** PROBLEM DETAILS **
Tally every line of the records below that includes "최적화를", and reply with the total alone.

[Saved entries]

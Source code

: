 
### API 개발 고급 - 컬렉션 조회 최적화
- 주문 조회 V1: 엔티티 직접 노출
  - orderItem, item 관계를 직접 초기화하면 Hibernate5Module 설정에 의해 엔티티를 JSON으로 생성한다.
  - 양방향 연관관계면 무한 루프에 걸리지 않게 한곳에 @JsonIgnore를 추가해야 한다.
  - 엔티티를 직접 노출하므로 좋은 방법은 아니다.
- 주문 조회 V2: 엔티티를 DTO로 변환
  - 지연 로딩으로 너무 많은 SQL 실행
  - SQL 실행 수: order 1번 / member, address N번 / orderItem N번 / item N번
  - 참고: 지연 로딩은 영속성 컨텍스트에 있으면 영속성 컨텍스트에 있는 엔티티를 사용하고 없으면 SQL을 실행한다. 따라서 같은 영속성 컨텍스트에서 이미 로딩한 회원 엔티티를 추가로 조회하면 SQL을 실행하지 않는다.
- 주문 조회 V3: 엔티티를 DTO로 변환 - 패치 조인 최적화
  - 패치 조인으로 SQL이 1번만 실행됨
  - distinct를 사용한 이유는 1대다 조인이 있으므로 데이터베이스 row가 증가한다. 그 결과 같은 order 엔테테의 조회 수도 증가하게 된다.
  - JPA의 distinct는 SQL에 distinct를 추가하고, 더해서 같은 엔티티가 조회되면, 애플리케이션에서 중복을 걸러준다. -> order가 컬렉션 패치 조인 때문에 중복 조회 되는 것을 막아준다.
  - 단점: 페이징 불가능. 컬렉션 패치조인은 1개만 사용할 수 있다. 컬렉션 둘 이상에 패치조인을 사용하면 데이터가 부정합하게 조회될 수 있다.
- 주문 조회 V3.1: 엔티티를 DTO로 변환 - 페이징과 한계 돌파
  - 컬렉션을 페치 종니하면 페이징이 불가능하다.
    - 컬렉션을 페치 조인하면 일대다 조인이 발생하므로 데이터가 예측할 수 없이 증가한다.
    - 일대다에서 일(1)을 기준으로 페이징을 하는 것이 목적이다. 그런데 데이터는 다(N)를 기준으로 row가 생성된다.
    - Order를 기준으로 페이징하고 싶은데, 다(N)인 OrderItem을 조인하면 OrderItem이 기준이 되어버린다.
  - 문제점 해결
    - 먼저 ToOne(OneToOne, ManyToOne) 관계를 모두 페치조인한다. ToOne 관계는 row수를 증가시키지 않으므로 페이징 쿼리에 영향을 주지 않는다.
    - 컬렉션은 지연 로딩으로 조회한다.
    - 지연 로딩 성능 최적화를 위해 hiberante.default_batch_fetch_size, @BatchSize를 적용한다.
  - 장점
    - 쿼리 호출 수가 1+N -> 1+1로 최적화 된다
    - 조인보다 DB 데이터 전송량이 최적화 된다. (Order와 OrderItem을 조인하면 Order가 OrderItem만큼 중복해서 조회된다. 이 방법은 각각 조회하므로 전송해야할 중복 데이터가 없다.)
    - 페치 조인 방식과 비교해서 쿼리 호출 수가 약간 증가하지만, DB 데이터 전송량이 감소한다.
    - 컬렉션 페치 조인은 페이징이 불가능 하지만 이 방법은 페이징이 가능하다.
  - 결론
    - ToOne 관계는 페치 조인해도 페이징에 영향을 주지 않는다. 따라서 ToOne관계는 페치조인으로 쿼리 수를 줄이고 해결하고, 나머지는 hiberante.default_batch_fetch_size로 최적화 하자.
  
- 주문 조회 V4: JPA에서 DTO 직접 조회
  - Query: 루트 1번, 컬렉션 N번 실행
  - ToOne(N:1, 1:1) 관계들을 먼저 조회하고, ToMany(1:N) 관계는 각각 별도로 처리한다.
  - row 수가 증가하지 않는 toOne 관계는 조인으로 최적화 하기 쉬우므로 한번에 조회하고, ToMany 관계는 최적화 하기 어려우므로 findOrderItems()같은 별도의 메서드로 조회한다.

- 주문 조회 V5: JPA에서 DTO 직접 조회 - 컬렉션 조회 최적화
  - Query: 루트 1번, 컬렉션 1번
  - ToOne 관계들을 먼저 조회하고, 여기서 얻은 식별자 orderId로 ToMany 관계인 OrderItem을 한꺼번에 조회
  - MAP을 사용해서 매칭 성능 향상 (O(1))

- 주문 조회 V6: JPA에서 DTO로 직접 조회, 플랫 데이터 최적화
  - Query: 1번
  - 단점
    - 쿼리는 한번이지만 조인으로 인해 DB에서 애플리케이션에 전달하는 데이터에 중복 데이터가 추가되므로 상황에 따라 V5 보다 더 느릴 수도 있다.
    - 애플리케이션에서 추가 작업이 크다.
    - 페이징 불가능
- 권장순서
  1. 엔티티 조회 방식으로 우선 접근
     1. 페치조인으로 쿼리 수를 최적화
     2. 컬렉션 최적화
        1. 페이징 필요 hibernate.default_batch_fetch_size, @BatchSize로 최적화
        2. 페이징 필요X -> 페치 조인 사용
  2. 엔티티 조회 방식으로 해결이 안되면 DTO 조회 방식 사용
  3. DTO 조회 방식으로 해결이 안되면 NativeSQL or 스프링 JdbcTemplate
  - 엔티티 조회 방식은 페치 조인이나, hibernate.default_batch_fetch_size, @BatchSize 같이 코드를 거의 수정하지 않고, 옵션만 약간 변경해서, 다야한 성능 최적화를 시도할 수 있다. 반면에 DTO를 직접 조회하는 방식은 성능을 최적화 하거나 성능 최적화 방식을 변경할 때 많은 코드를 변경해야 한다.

** WRITTEN SOLUTION **
2